Your instructions: Please give an exact transcription of the records shown below.

Entries shown:
Start of Block
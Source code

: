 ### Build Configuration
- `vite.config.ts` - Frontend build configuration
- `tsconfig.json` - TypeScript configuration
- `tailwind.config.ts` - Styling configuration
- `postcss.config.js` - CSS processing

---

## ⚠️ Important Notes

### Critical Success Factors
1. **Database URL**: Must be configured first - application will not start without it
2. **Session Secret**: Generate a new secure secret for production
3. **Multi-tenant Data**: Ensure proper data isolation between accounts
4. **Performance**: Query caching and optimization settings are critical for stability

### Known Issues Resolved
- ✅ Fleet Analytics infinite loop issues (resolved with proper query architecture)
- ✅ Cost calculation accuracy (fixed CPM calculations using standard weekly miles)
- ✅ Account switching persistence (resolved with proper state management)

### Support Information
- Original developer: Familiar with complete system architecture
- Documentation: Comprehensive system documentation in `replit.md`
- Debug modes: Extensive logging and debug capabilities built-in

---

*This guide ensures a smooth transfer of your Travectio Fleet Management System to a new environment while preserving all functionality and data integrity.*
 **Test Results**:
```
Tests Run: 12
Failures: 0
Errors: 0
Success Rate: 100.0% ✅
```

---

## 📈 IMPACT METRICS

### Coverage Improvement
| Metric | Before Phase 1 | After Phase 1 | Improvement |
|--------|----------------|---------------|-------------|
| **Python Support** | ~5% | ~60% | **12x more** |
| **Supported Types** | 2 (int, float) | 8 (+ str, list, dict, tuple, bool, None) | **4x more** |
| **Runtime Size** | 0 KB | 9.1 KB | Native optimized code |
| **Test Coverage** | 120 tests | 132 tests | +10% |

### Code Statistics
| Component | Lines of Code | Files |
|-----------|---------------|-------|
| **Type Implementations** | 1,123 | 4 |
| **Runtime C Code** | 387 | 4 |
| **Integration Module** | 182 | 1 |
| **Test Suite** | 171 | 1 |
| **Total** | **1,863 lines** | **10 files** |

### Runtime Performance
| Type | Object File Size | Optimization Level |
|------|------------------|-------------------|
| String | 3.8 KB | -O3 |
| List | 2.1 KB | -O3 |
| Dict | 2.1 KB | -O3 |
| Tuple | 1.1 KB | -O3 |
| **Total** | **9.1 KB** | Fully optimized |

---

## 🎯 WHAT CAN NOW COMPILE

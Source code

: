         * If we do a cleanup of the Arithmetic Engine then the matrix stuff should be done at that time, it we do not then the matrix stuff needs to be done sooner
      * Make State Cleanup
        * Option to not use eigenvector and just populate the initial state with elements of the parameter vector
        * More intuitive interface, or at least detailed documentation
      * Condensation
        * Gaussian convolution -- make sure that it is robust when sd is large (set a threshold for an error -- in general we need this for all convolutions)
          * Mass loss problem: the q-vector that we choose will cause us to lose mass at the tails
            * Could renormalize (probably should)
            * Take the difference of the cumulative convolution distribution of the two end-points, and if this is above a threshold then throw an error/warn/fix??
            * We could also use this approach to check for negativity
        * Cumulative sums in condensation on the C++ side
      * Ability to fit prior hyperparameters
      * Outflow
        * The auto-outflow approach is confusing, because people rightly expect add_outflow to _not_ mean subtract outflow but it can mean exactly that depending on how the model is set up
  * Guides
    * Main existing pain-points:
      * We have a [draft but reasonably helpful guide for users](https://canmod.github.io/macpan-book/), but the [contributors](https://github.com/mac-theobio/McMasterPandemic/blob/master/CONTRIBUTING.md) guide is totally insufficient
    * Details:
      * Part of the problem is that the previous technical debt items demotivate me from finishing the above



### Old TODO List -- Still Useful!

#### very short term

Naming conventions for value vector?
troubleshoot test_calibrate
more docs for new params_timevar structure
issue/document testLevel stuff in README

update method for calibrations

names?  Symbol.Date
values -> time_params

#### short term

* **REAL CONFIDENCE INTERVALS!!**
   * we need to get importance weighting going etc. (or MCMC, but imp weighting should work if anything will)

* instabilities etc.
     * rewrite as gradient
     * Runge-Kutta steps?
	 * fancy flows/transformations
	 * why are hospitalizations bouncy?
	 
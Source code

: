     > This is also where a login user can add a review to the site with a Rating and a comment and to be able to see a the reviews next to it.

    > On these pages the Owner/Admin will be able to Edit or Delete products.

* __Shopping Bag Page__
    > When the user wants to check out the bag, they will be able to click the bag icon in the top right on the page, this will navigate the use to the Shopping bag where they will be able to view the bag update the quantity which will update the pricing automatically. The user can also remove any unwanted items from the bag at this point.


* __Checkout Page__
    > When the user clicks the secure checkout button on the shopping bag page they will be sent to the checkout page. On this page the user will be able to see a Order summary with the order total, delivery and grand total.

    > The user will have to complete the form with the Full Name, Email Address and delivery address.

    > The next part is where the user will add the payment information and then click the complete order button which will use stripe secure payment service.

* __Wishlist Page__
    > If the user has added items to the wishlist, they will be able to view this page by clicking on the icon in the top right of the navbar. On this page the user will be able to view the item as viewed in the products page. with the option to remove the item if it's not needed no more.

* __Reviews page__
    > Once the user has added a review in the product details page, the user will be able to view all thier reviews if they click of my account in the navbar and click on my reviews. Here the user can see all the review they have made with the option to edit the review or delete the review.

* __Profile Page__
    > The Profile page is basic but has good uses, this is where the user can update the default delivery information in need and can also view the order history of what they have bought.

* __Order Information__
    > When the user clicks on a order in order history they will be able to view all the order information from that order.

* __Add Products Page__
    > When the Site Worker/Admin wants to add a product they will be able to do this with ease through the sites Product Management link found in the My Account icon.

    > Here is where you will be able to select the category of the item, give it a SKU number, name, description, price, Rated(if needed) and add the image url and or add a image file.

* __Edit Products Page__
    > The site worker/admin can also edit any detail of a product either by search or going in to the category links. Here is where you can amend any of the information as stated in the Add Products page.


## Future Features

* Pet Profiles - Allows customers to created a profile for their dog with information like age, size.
End of Block
Expected output:
Source code

: ### Build Configuration
- `vite.config.ts` - Frontend build configuration
- `tsconfig.json` - TypeScript configuration
- `tailwind.config.ts` - Styling configuration
- `postcss.config.js` - CSS processing

---

## ⚠️ Important Notes

### Critical Success Factors
1. **Database URL**: Must be configured first - application will not start without it
2. **Session Secret**: Generate a new secure secret for production
3. **Multi-tenant Data**: Ensure proper data isolation between accounts
4. **Performance**: Query caching and optimization settings are critical for stability

### Known Issues Resolved
- ✅ Fleet Analytics infinite loop issues (resolved with proper query architecture)
- ✅ Cost calculation accuracy (fixed CPM calculations using standard weekly miles)
- ✅ Account switching persistence (resolved with proper state management)

### Support Information
- Original developer: Familiar with complete system architecture
- Documentation: Comprehensive system documentation in `replit.md`
- Debug modes: Extensive logging and debug capabilities built-in

---

*This guide ensures a smooth transfer of your Travectio Fleet Management System to a new environment while preserving all functionality and data integrity.*
 **Test Results**:
```
Tests Run: 12
Failures: 0
Errors: 0
Success Rate: 100.0% ✅
```

---

## 📈 IMPACT METRICS

### Coverage Improvement
| Metric | Before Phase 1 | After Phase 1 | Improvement |
|--------|----------------|---------------|-------------|
| **Python Support** | ~5% | ~60% | **12x more** |
| **Supported Types** | 2 (int, float) | 8 (+ str, list, dict, tuple, bool, None) | **4x more** |
| **Runtime Size** | 0 KB | 9.1 KB | Native optimized code |
| **Test Coverage** | 120 tests | 132 tests | +10% |

### Code Statistics
| Component | Lines of Code | Files |
|-----------|---------------|-------|
| **Type Implementations** | 1,123 | 4 |
| **Runtime C Code** | 387 | 4 |
| **Integration Module** | 182 | 1 |
| **Test Suite** | 171 | 1 |
| **Total** | **1,863 lines** | **10 files** |

### Runtime Performance
| Type | Object File Size | Optimization Level |
|------|------------------|-------------------|
| String | 3.8 KB | -O3 |
| List | 2.1 KB | -O3 |
| Dict | 2.1 KB | -O3 |
| Tuple | 1.1 KB | -O3 |
| **Total** | **9.1 KB** | Fully optimized |

---

## 🎯 WHAT CAN NOW COMPILE

Source code

:         * If we do a cleanup of the Arithmetic Engine then the matrix stuff should be done at that time, it we do not then the matrix stuff needs to be done sooner
      * Make State Cleanup
        * Option to not use eigenvector and just populate the initial state with elements of the parameter vector
        * More intuitive interface, or at least detailed documentation
      * Condensation
        * Gaussian convolution -- make sure that it is robust when sd is large (set a threshold for an error -- in general we need this for all convolutions)
          * Mass loss problem: the q-vector that we choose will cause us to lose mass at the tails
            * Could renormalize (probably should)
            * Take the difference of the cumulative convolution distribution of the two end-points, and if this is above a threshold then throw an error/warn/fix??
            * We could also use this approach to check for negativity
        * Cumulative sums in condensation on the C++ side
      * Ability to fit prior hyperparameters
      * Outflow
        * The auto-outflow approach is confusing, because people rightly expect add_outflow to _not_ mean subtract outflow but it can mean exactly that depending on how the model is set up
  * Guides
    * Main existing pain-points:
      * We have a [draft but reasonably helpful guide for users](https://canmod.github.io/macpan-book/), but the [contributors](https://github.com/mac-theobio/McMasterPandemic/blob/master/CONTRIBUTING.md) guide is totally insufficient
    * Details:
      * Part of the problem is that the previous technical debt items demotivate me from finishing the above



### Old TODO List -- Still Useful!

#### very short term

Naming conventions for value vector?
troubleshoot test_calibrate
more docs for new params_timevar structure
issue/document testLevel stuff in README

update method for calibrations

names?  Symbol.Date
values -> time_params

#### short term

* **REAL CONFIDENCE INTERVALS!!**
   * we need to get importance weighting going etc. (or MCMC, but imp weighting should work if anything will)

* instabilities etc.
     * rewrite as gradient
     * Runge-Kutta steps?
	 * fancy flows/transformations
	 * why are hospitalizations bouncy?
	 
Source code

:     > This is also where a login user can add a review to the site with a Rating and a comment and to be able to see a the reviews next to it.

    > On these pages the Owner/Admin will be able to Edit or Delete products.

* __Shopping Bag Page__
    > When the user wants to check out the bag, they will be able to click the bag icon in the top right on the page, this will navigate the use to the Shopping bag where they will be able to view the bag update the quantity which will update the pricing automatically. The user can also remove any unwanted items from the bag at this point.


* __Checkout Page__
    > When the user clicks the secure checkout button on the shopping bag page they will be sent to the checkout page. On this page the user will be able to see a Order summary with the order total, delivery and grand total.

    > The user will have to complete the form with the Full Name, Email Address and delivery address.

    > The next part is where the user will add the payment information and then click the complete order button which will use stripe secure payment service.

* __Wishlist Page__
    > If the user has added items to the wishlist, they will be able to view this page by clicking on the icon in the top right of the navbar. On this page the user will be able to view the item as viewed in the products page. with the option to remove the item if it's not needed no more.

* __Reviews page__
    > Once the user has added a review in the product details page, the user will be able to view all thier reviews if they click of my account in the navbar and click on my reviews. Here the user can see all the review they have made with the option to edit the review or delete the review.

* __Profile Page__
    > The Profile page is basic but has good uses, this is where the user can update the default delivery information in need and can also view the order history of what they have bought.

* __Order Information__
    > When the user clicks on a order in order history they will be able to view all the order information from that order.

* __Add Products Page__
    > When the Site Worker/Admin wants to add a product they will be able to do this with ease through the sites Product Management link found in the My Account icon.

    > Here is where you will be able to select the category of the item, give it a SKU number, name, description, price, Rated(if needed) and add the image url and or add a image file.

* __Edit Products Page__
    > The site worker/admin can also edit any detail of a product either by search or going in to the category links. Here is where you can amend any of the information as stated in the Add Products page.


## Future Features

* Pet Profiles - Allows customers to created a profile for their dog with information like age, size.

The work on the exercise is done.